Exhaustion with new initiatives in Scottish higher education has led to a slight easing of a tough funding round for the coming session.
The Scottish Higher Education Funding Council has set out the broad principles which will govern its institutional funding allocations in March. And while this year it top-sliced around Pounds 23 million for special initiatives, it intends to reduce top-slicing to Pounds 7 million in 1996/97.
John Sizer, SHEFC's chief executive, said: "The pressure from principals has been to distribute more and more money to institutions and we sense a bit of initiative fatigue." But SHEFC has itself suffered a Pounds 7 million cut, to Pounds 535 million, in the sum forecast last year, and the protection it has been able to give research and equipment funding is not substantial.

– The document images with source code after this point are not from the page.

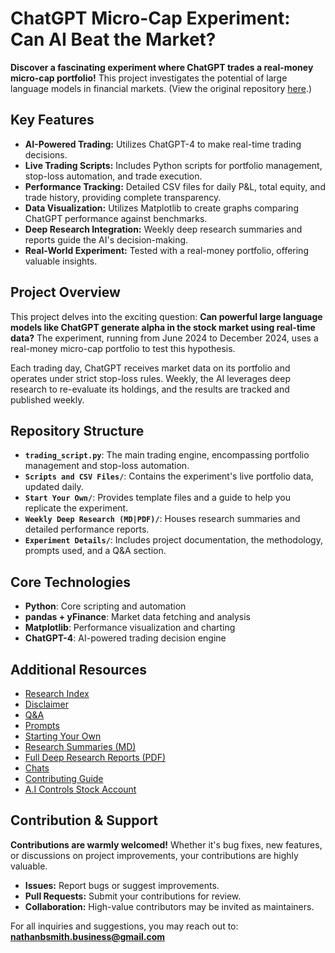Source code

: # ChatGPT Micro-Cap Experiment: Can AI Beat the Market?

**Discover a fascinating experiment where ChatGPT trades a real-money micro-cap portfolio!** This project investigates the potential of large language models in financial markets. (View the original repository [here](https://github.com/LuckyOne7777/ChatGPT-Micro-Cap-Experiment).)

## Key Features

*   **AI-Powered Trading:** Utilizes ChatGPT-4 to make real-time trading decisions.
*   **Live Trading Scripts:** Includes Python scripts for portfolio management, stop-loss automation, and trade execution.
*   **Performance Tracking:** Detailed CSV files for daily P&L, total equity, and trade history, providing complete transparency.
*   **Data Visualization:** Utilizes Matplotlib to create graphs comparing ChatGPT performance against benchmarks.
*   **Deep Research Integration:** Weekly deep research summaries and reports guide the AI's decision-making.
*   **Real-World Experiment:** Tested with a real-money portfolio, offering valuable insights.

## Project Overview

This project delves into the exciting question: **Can powerful large language models like ChatGPT generate alpha in the stock market using real-time data?** The experiment, running from June 2024 to December 2024, uses a real-money micro-cap portfolio to test this hypothesis.

Each trading day, ChatGPT receives market data on its portfolio and operates under strict stop-loss rules. Weekly, the AI leverages deep research to re-evaluate its holdings, and the results are tracked and published weekly.

## Repository Structure

*   **`trading_script.py`**: The main trading engine, encompassing portfolio management and stop-loss automation.
*   **`Scripts and CSV Files/`**: Contains the experiment's live portfolio data, updated daily.
*   **`Start Your Own/`**: Provides template files and a guide to help you replicate the experiment.
*   **`Weekly Deep Research (MD|PDF)/`**: Houses research summaries and detailed performance reports.
*   **`Experiment Details/`**: Includes project documentation, the methodology, prompts used, and a Q&A section.

## Core Technologies

*   **Python**: Core scripting and automation
*   **pandas + yFinance**: Market data fetching and analysis
*   **Matplotlib**: Performance visualization and charting
*   **ChatGPT-4**: AI-powered trading decision engine

## Additional Resources

*   [Research Index](https://github.com/LuckyOne7777/ChatGPT-Micro-Cap-Experiment/blob/main/Experiment%20Details/Deep%20Research%20Index.md)
*   [Disclaimer](https://github.com/LuckyOne7777/ChatGPT-Micro-Cap-Experiment/blob/main/Experiment%20Details/Disclaimer.md)
*   [Q&A](https://github.com/LuckyOne7777/ChatGPT-Micro-Cap-Experiment/blob/main/Experiment%20Details/Q%26A.md)
*   [Prompts](https://github.com/LuckyOne7777/ChatGPT-Micro-Cap-Experiment/blob/main/Experiment%20Details/Prompts.md)
*   [Starting Your Own](https://github.com/LuckyOne7777/ChatGPT-Micro-Cap-Experiment/blob/main/Start%20Your%20Own/README.md)
*   [Research Summaries (MD)](https://github.com/LuckyOne7777/ChatGPT-Micro-Cap-Experiment/tree/main/Weekly%20Deep%20Research%20(MD))
*   [Full Deep Research Reports (PDF)](https://github.com/LuckyOne7777/ChatGPT-Micro-Cap-Experiment/tree/main/Weekly%20Deep%20Research%20(PDF))
*   [Chats](https://github.com/LuckyOne7777/ChatGPT-Micro-Cap-Experiment/blob/main/Experiment%20Details/Chats.md)
*   [Contributing Guide](https://github.com/LuckyOne7777/ChatGPT-Micro-Cap-Experiment/blob/main/Other/CONTRIBUTING.md)
*   [A.I Controls Stock Account](https://nathanbsmith729.substack.com)

## Contribution & Support

**Contributions are warmly welcomed!** Whether it's bug fixes, new features, or discussions on project improvements, your contributions are highly valuable.

*   **Issues:** Report bugs or suggest improvements.
*   **Pull Requests:** Submit your contributions for review.
*   **Collaboration:** High-value contributors may be invited as maintainers.

For all inquiries and suggestions, you may reach out to: **nathanbsmith.business@gmail.com**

Both areas are facing a real cut of 2.75 per cent, while teaching will suffer a 3 per cent cut in real terms in most subjects. SHEFC has decided that there will be no extra funded student places, apart from the 5 per cent increase which goes along with an excellent teaching quality rating.
Teaching and research will also gain at the expense of capital funding. For the first time, SHEFC's Government grant has come as a single stream rather than divided into recurrent and capital funding, and SHEFC says it is not planning any new capital projects, although there will be a slight increase in funding for minor works.
David Bleiman, assistant general secretary of the Association of University Teachers, said: "We are seeing one of the first consequences of the disastrous cuts announced by Michael Forsyth, Secretary of State for Scotland, in December."